Использование таких различий в качестве единиц анализа отменяет жесткую методологическую границу между понятием, классификацией, категорией и институтом. В решающем для исторической социологии измерении все они возвращают исследователя к смыслу, который доопределяет и упорядочивает силовые линии социальных взаимодействий. В настоящей книге разнообразие форм, в которых выражены эти различия, рассмотрено как элемент общего пространства, где социальная и хронологическая дистанция, отделяющая введение в публичный оборот понятия от создания института, а создание института – от использования технической классификации, может быть неощутимой.
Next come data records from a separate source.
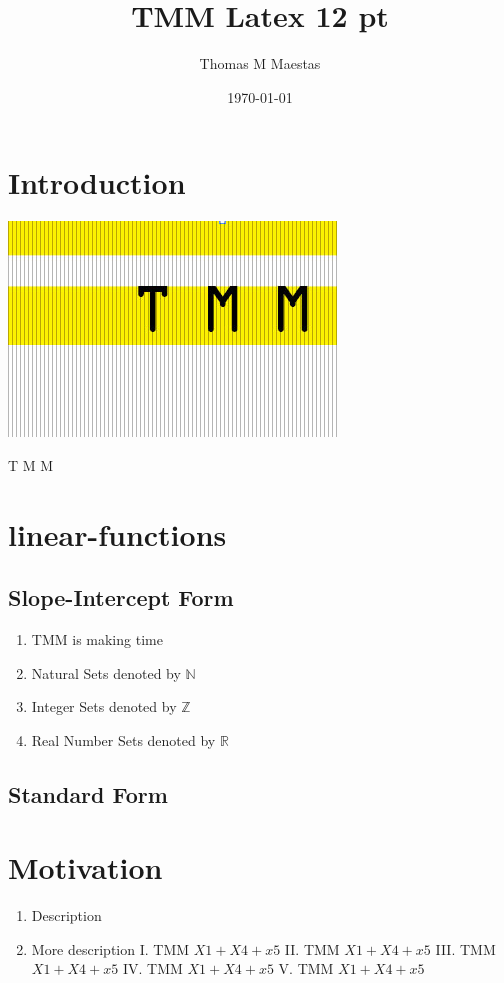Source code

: \documentclass[12pt,letterpaper]{article}
\begin{document}
\date{\today}
\title{TMM Latex 12 pt}
\author{Thomas M Maestas}
\maketitle
\section{Introduction} 
\begin{center}
\includegraphics[scale=0.5]{../assets/TMM.jpg}
\end{center}
\begin{huge}T M M 
\end{huge}
\section{linear-functions}
\subsection{Slope-Intercept Form}
\begin{enumerate}
\item TMM is making time
\item Natural Sets denoted by $\mathbb{N}$
\item Integer Sets denoted by $\mathbb{Z}$
\item Real Number Sets denoted by $\mathbb{R}$
\end{enumerate}
\subsection{Standard Form}
\section{Motivation}
\begin{enumerate}
\item Description
\item More description
I. TMM $X1 + X4 +x5$
II. TMM $X1 + X4 +x5$
III. TMM $X1 + X4 +x5$
IV. TMM $X1 + X4 +x5$
V. TMM $X1 + X4 +x5$
\end{enumerate}
\end{document}
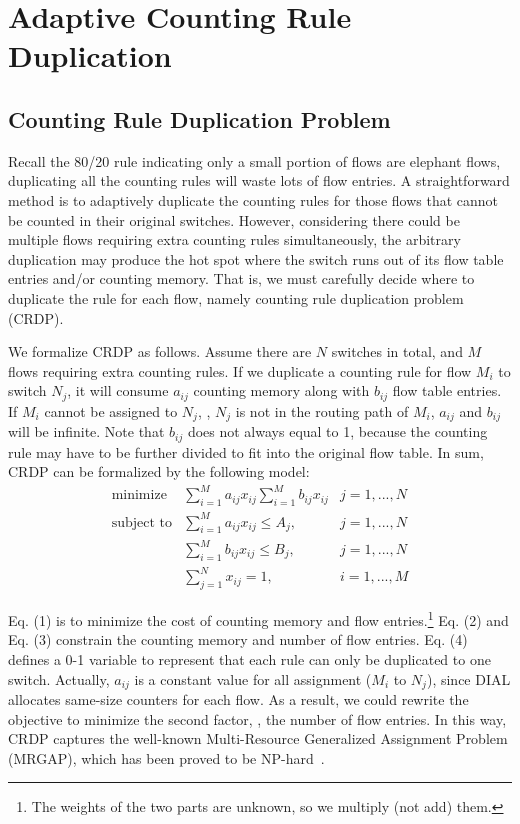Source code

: \section{Adaptive Counting Rule Duplication}\label{sec:dup}
\subsection{Counting Rule Duplication Problem}\label{sec:dup-prob}
Recall the 80/20 rule indicating only a small portion of flows are elephant flows, duplicating all the counting rules will waste lots of flow entries.
A straightforward method is to adaptively duplicate the counting rules for those flows that cannot be counted in their original switches.
However, considering there could be multiple flows requiring extra counting rules simultaneously, the arbitrary duplication may produce the hot spot where the switch runs out of its flow table entries and/or counting memory.
That is, we must carefully decide where to duplicate the rule for each flow, namely counting rule duplication problem (CRDP).

We formalize CRDP as follows.
Assume there are $N$ switches in total, and $M$ flows requiring extra counting rules.
If we duplicate a counting rule for flow $M_i$ to switch $N_j$, it will consume $a_{ij}$ counting memory along with $b_{ij}$ flow table entries.
If $M_i$ cannot be assigned to $N_j$, \ie, $N_j$ is not in the routing path of $M_i$, $a_{ij}$ and $b_{ij}$ will be infinite.
Note that $b_{ij}$ does not always equal to 1, because the counting rule may have to be further divided to fit into the original flow table.
In sum, CRDP can be formalized by the following model:
\begin{eqnarray}
\text{minimize}  & \displaystyle\sum\limits^{M}_{i=1} a_{ij}x_{ij}\sum\limits^{M}_{i=1} b_{ij}x_{ij} & j=1,...,N\\
\text{subject to}& \displaystyle\sum\limits^{M}_{i=1} a_{ij}x_{ij}\leq A_j,  & j=1,...,N \\
                 & \displaystyle\sum\limits^{M}_{i=1} b_{ij}x_{ij}\leq B_j,  & j=1,...,N \\
                 & \displaystyle\sum\limits^{N}_{j=1}x_{ij}=1,  & i=1,...,M
\end{eqnarray}

Eq. (1) is to minimize the cost of counting memory and flow entries.\footnote{The weights of the two parts are unknown, so we multiply (not add) them.}
Eq. (2) and Eq. (3) constrain the counting memory and number of flow entries.
Eq. (4) defines a 0-1 variable to represent that each rule can only be duplicated to one switch.
Actually, $a_{ij}$ is a constant value for all assignment ($M_i$ to $N_j$), since DIAL allocates same-size counters for each flow.
As a result, we could rewrite the objective to minimize the second factor, \ie, the number of flow entries.
In this way, CRDP captures the well-known Multi-Resource Generalized Assignment Problem (MRGAP), which has been proved to be NP-hard~\cite{doi:10.1287/mnsc.37.6.695}.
Такое понимание позволяет уйти, среди прочего, от бесперспективных противопоставлений, навязываемых «теоретической социологией» и гуманитарной публицистикой: норма или реальность, порядок или изменения, культура или власть, эмпирическое или априорное, микроуровень или макроуровень и т. д. В исследовании, внимательном к практическим различиям, подобные смысловые суррогаты мгновенно вытесняются работой по реконструкции явных и свернутых текстуальных оппозиций, которые в изучаемый период используются непосредственными участниками взаимодействий. А также выявлением таких контекстов, где производится декларативный или неявный разрыв со смыслами понятия предшествующего периода и где новые контекстообразующие связи между понятиями позволяют обнаружить присутствие новых социальных позиций или смену отношений между существующими. Именно в этих точках история понятий становится наиболее политической. Через обращение к социальным условиям таких разрывов мы получаем возможность прояснить, как функционирует и как меняется социальный порядок.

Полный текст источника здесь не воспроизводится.